EXTRACTED ENTRIES section start

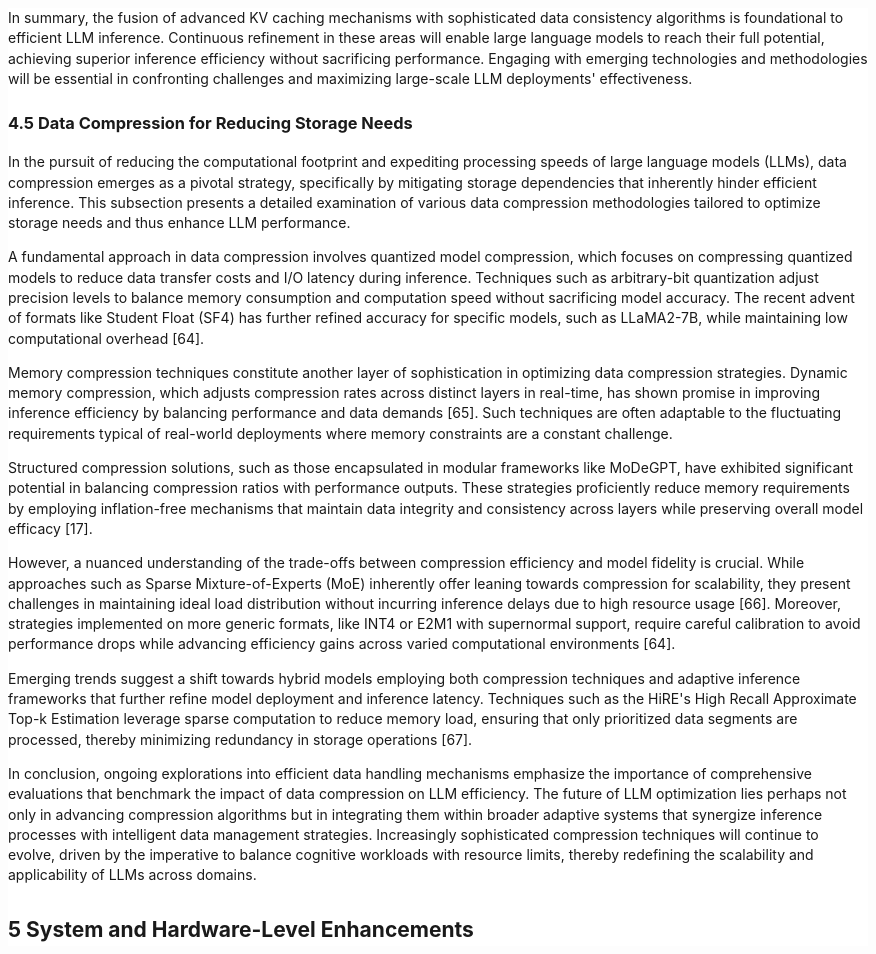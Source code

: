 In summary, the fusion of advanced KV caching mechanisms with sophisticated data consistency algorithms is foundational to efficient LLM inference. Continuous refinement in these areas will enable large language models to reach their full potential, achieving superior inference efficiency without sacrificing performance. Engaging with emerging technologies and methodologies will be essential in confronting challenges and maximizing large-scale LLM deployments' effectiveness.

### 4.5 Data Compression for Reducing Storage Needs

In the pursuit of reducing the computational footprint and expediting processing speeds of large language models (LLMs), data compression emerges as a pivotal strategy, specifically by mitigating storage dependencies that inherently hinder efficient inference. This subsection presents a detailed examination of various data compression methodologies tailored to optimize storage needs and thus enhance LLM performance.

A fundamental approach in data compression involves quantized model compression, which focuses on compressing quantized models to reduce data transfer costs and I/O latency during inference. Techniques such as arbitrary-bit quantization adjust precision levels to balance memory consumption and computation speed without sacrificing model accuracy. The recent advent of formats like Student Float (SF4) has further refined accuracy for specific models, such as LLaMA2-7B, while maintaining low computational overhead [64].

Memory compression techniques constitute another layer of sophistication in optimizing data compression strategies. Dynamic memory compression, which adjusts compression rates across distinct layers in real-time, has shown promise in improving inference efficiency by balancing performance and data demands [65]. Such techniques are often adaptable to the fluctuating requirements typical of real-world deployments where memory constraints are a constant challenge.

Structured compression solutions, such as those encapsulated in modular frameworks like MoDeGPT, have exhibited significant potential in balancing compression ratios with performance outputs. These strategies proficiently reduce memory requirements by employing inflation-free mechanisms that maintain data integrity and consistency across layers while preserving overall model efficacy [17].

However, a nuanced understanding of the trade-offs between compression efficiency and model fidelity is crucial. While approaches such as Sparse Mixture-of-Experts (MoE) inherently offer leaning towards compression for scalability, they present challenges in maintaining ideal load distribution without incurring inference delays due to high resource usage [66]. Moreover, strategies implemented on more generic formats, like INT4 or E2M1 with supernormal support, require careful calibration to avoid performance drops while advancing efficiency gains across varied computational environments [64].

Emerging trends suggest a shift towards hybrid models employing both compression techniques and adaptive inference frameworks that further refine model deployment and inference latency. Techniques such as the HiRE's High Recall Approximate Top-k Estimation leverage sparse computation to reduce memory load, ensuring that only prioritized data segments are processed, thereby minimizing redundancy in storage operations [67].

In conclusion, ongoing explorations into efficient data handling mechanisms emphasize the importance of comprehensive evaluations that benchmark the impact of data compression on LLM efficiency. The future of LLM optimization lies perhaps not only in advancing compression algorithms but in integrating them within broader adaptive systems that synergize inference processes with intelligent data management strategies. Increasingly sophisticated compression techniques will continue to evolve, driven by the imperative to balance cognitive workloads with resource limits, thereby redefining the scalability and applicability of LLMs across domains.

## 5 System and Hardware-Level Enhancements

EXTRACTED ENTRIES section end
EXTRACTED ENTRIES section start

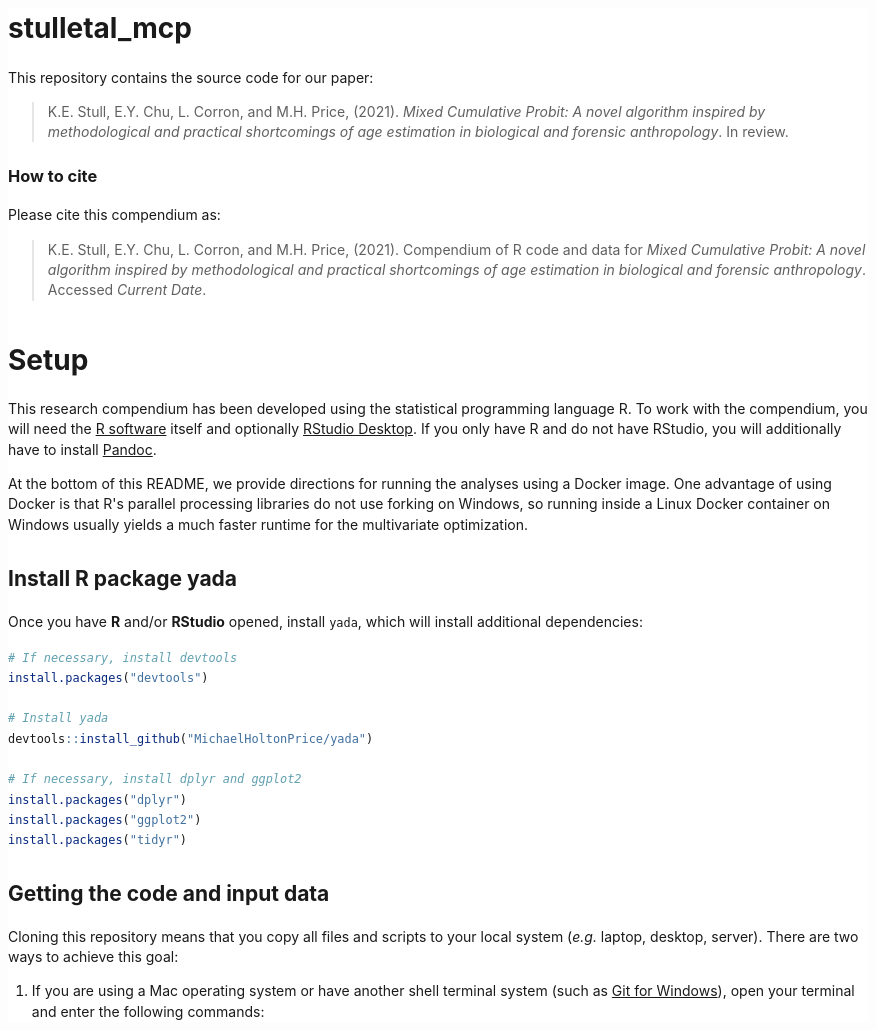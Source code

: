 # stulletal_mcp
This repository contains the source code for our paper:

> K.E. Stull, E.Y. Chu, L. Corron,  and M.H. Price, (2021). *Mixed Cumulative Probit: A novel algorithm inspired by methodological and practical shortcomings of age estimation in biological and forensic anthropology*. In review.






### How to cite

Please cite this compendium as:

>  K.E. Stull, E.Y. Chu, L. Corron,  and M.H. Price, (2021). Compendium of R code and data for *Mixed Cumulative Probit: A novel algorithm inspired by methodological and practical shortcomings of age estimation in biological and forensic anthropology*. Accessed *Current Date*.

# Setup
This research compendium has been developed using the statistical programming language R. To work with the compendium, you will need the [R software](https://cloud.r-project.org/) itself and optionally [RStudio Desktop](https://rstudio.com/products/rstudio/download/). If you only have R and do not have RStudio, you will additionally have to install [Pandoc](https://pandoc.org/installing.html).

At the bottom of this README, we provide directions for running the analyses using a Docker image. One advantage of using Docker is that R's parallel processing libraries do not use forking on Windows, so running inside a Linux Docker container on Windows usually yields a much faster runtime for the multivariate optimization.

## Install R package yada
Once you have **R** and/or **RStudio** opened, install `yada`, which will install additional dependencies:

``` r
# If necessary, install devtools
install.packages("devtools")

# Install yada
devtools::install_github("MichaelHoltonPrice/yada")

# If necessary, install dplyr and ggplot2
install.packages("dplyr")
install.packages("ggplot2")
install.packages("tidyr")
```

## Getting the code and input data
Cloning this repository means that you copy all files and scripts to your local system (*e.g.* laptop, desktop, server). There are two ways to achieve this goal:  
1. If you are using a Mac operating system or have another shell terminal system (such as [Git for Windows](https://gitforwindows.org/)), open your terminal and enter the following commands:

EXTRACTED ENTRIES section end

WHAT THE TASK REQUIRES ▸
Which lines in the data above hold the word "methodological"? Return each of them.

ANSWER FOR THE TASK ▸
> K.E. Stull, E.Y. Chu, L. Corron,  and M.H. Price, (2021). *Mixed Cumulative Probit: A novel algorithm inspired by methodological and practical shortcomings of age estimation in biological and forensic anthropology*. In review.
>  K.E. Stull, E.Y. Chu, L. Corron,  and M.H. Price, (2021). Compendium of R code and data for *Mixed Cumulative Probit: A novel algorithm inspired by methodological and practical shortcomings of age estimation in biological and forensic anthropology*. Accessed *Current Date*.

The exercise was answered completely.